The plan was summer sweets, which got me all excited about dessert, but instead we were told to come round a table with two takoyaki stoves, which you can buy in electronic stores here. The sensei was a shy young man who represented a yakisoba sauce company (C. would have had a field day).
The class was mostly in Japanese, but since takoyaki and yakisoba were no mysteries even for foreigners like myself, I bumbled my way through the class quite easily, helped by three lovely young ladies.
After the lunch and a little bowl of shaved ice dessert, we worked it all off with an hour of Bon dancing, commonly danced in village festivals in August to celebrate Obon, the month of the dead. You repeat a series of coordinated arm and leg movements while moving in a circle in tune to some trance-like chanting with basic instruments.

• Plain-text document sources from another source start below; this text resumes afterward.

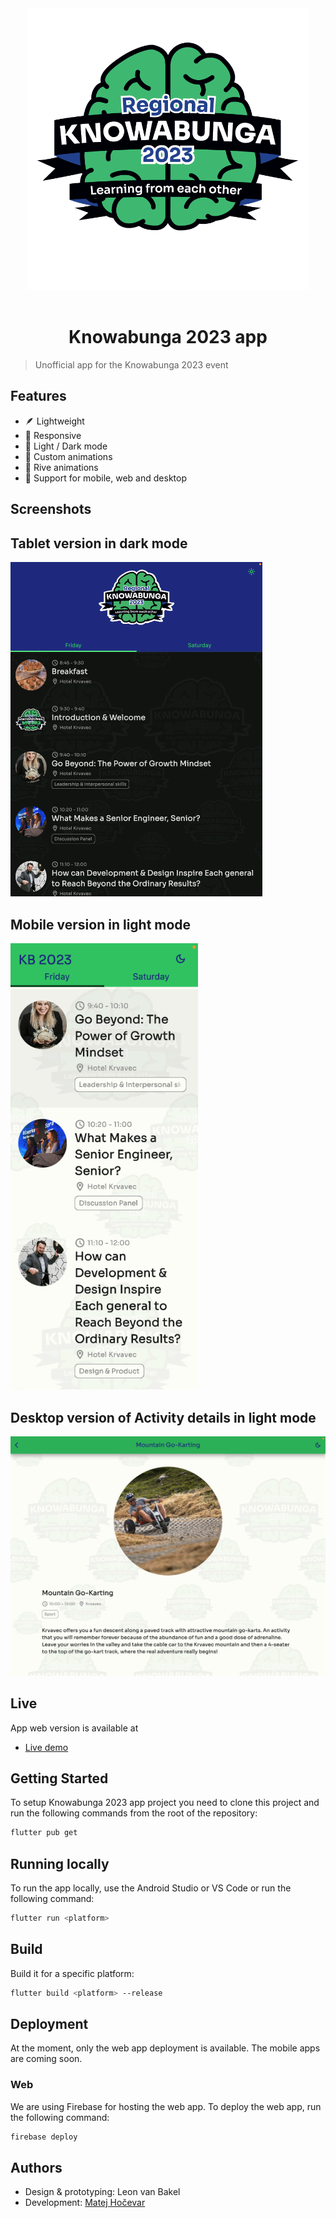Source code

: <p align="center">
    <br /><br />
    <img src="/assets/images/logo.png?raw=true" width="450px" alt="Knowabunga 2023 app" />
    <br /><br />
</p>

<h1 align="center">Knowabunga 2023 app</h1>

> Unofficial app for the Knowabunga 2023 event

## Features

- 🪶 Lightweight
- 📱 Responsive
- 🎨 Light / Dark mode
- 🚅 Custom animations
- 🦄 Rive animations
- 🛟 Support for mobile, web and desktop

## Screenshots

<p align="center">
    <h2>Tablet version in dark mode</h2>
    <img src="/media/tablet.png?raw=true" width="80%" alt="Knowabunga 2023 tablet app" />
</p>

<p align="center">
    <h2>Mobile version in light mode</h2>
    <img src="/media/mobile.png?raw=true" width="300px" alt="Knowabunga 2023 mobile app" />
</p>

<p align="center">
    <h2>Desktop version of Activity details in light mode</h2>
    <img src="/media/desktop.png?raw=true" width="100%" alt="Knowabunga 2023 desktop app" />
</p>

## Live

App web version is available at

- [Live demo](https://kb23.1337co.de/)

## Getting Started

To setup Knowabunga 2023 app project you need to clone this project and run the following commands from the root of the repository:

```bash
flutter pub get
```

## Running locally

To run the app locally, use the Android Studio or VS Code or run the following command:

```bash
flutter run <platform>
```

## Build

Build it for a specific platform:

```bash
flutter build <platform> --release
```

## Deployment

At the moment, only the web app deployment is available. The mobile apps are coming soon.

### Web

We are using Firebase for hosting the web app. To deploy the web app, run the following command:

```bash
firebase deploy
```

## Authors

- Design & prototyping: Leon van Bakel
- Development: [Matej Hočevar](https://github.com/matejhocevar)


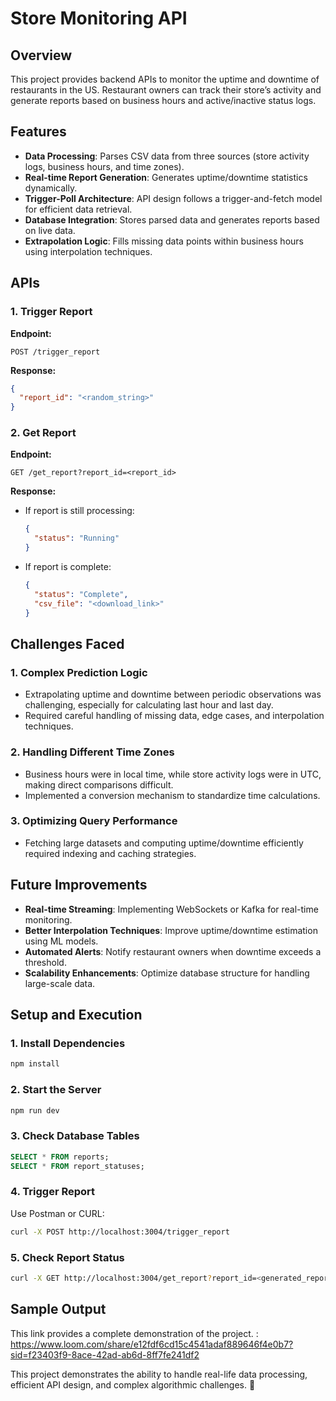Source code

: # Store Monitoring API

## Overview
This project provides backend APIs to monitor the uptime and downtime of restaurants in the US. Restaurant owners can track their store’s activity and generate reports based on business hours and active/inactive status logs.

## Features
- **Data Processing**: Parses CSV data from three sources (store activity logs, business hours, and time zones).
- **Real-time Report Generation**: Generates uptime/downtime statistics dynamically.
- **Trigger-Poll Architecture**: API design follows a trigger-and-fetch model for efficient data retrieval.
- **Database Integration**: Stores parsed data and generates reports based on live data.
- **Extrapolation Logic**: Fills missing data points within business hours using interpolation techniques.

## APIs
### **1. Trigger Report**
**Endpoint:**
```
POST /trigger_report
```
**Response:**
```json
{
  "report_id": "<random_string>"
}
```

### **2. Get Report**
**Endpoint:**
```
GET /get_report?report_id=<report_id>
```
**Response:**
- If report is still processing:
  ```json
  {
    "status": "Running"
  }
  ```
- If report is complete:
  ```json
  {
    "status": "Complete",
    "csv_file": "<download_link>"
  }
  ```

## Challenges Faced
### **1. Complex Prediction Logic**
- Extrapolating uptime and downtime between periodic observations was challenging, especially for calculating last hour and last day.
- Required careful handling of missing data, edge cases, and interpolation techniques.

### **2. Handling Different Time Zones**
- Business hours were in local time, while store activity logs were in UTC, making direct comparisons difficult.
- Implemented a conversion mechanism to standardize time calculations.

### **3. Optimizing Query Performance**
- Fetching large datasets and computing uptime/downtime efficiently required indexing and caching strategies.

## Future Improvements
- **Real-time Streaming**: Implementing WebSockets or Kafka for real-time monitoring.
- **Better Interpolation Techniques**: Improve uptime/downtime estimation using ML models.
- **Automated Alerts**: Notify restaurant owners when downtime exceeds a threshold.
- **Scalability Enhancements**: Optimize database structure for handling large-scale data.

## Setup and Execution
### **1. Install Dependencies**
```sh
npm install
```

### **2. Start the Server**
```sh
npm run dev
```

### **3. Check Database Tables**
```sql
SELECT * FROM reports;
SELECT * FROM report_statuses;
```

### **4. Trigger Report**
Use Postman or CURL:
```sh
curl -X POST http://localhost:3004/trigger_report
```

### **5. Check Report Status**
```sh
curl -X GET http://localhost:3004/get_report?report_id=<generated_report_id>
```

## Sample Output
This link provides a complete demonstration of the project. : https://www.loom.com/share/e12fdf6cd15c4541adaf889646f4e0b7?sid=f23403f9-8ace-42ad-ab6d-8ff7fe241df2

This project demonstrates the ability to handle real-life data processing, efficient API design, and complex algorithmic challenges. 🚀

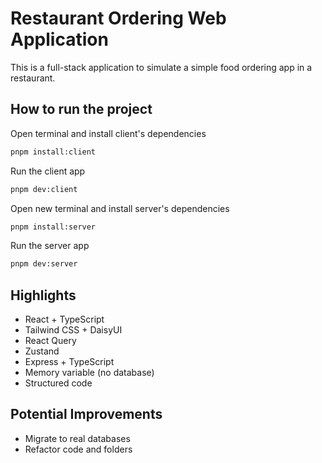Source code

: # Restaurant Ordering Web Application

This is a full-stack application to simulate a simple food ordering app in a restaurant.

## How to run the project

Open terminal and install client's dependencies

```bash
pnpm install:client
```

Run the client app

```bash
pnpm dev:client
```

Open new terminal and install server's dependencies

```bash
pnpm install:server
```

Run the server app

```bash
pnpm dev:server
```

## Highlights

- React + TypeScript
- Tailwind CSS + DaisyUI
- React Query
- Zustand
- Express + TypeScript
- Memory variable (no database)
- Structured code

## Potential Improvements

- Migrate to real databases
- Refactor code and folders
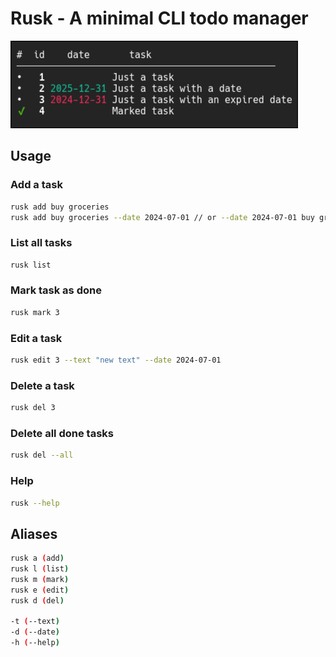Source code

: # Rusk - A minimal CLI todo manager

![rusk](rusk.png)

## Usage

### Add a task
```bash
rusk add buy groceries
rusk add buy groceries --date 2024-07-01 // or --date 2024-07-01 buy groceries
```

### List all tasks
```bash
rusk list
```

### Mark task as done
```bash
rusk mark 3
```

### Edit a task
```bash
rusk edit 3 --text "new text" --date 2024-07-01
```

### Delete a task
```bash
rusk del 3
```

### Delete all done tasks
```bash
rusk del --all
```

### Help
```bash
rusk --help
```


## Aliases
```bash
rusk a (add)
rusk l (list)
rusk m (mark)
rusk e (edit)
rusk d (del)

-t (--text)
-d (--date)
-h (--help)

```
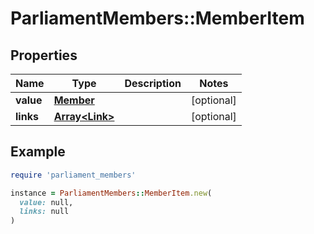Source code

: # ParliamentMembers::MemberItem

## Properties

| Name | Type | Description | Notes |
| ---- | ---- | ----------- | ----- |
| **value** | [**Member**](Member.md) |  | [optional] |
| **links** | [**Array&lt;Link&gt;**](Link.md) |  | [optional] |

## Example

```ruby
require 'parliament_members'

instance = ParliamentMembers::MemberItem.new(
  value: null,
  links: null
)
```

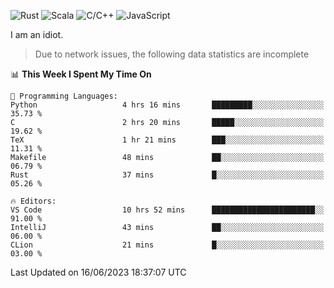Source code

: ![Rust](https://img.shields.io/badge/Rust-000000?style=flat-square&logo=rust&logoColor=white)
![Scala](https://img.shields.io/badge/Scala-DC322F?style=flat-square&logo=Scala)
![C/C++](https://img.shields.io/badge/C++-00599c?style=flat-square&logo=C%2B%2B)
![JavaScript](https://img.shields.io/badge/JavaScript-323330?style=flat-square&logo=javascript&logoColor=F7DF1E)

I am an idiot.

> Due to network issues, the following data statistics are incomplete

<!--START_SECTION:waka-->
📊 **This Week I Spent My Time On** 

```text
💬 Programming Languages: 
Python                   4 hrs 16 mins       █████████░░░░░░░░░░░░░░░░   35.73 % 
C                        2 hrs 20 mins       █████░░░░░░░░░░░░░░░░░░░░   19.62 % 
TeX                      1 hr 21 mins        ███░░░░░░░░░░░░░░░░░░░░░░   11.31 % 
Makefile                 48 mins             ██░░░░░░░░░░░░░░░░░░░░░░░   06.79 % 
Rust                     37 mins             █░░░░░░░░░░░░░░░░░░░░░░░░   05.26 % 

🔥 Editors: 
VS Code                  10 hrs 52 mins      ███████████████████████░░   91.00 % 
IntelliJ                 43 mins             ██░░░░░░░░░░░░░░░░░░░░░░░   06.00 % 
CLion                    21 mins             █░░░░░░░░░░░░░░░░░░░░░░░░   03.00 % 
```


 Last Updated on 16/06/2023 18:37:07 UTC
<!--END_SECTION:waka-->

The eclectic plan aside, this was more of a fun social gathering than a cooking class. For next month they're promising to teach us what to do with okura, the stuff left over from making beancurd, but who knows? Maybe a spot of fan painting instead!
After all that effort for a sweltering Saturday morning I cooled down by walking through the famed Nishiki Market and buying a basket of eggplants and some fleurs du jour, before heading to Takashimaya to splurge on European bread. Our regular bread was out, so I got a cumin-flavoured half-loaf, which went well with an impromptu French onion soup the next day.
And what unbelievable luck! The already culinary Saturday ended in a superb Cantonese dinner made by a professor friend and chef extraordinaire!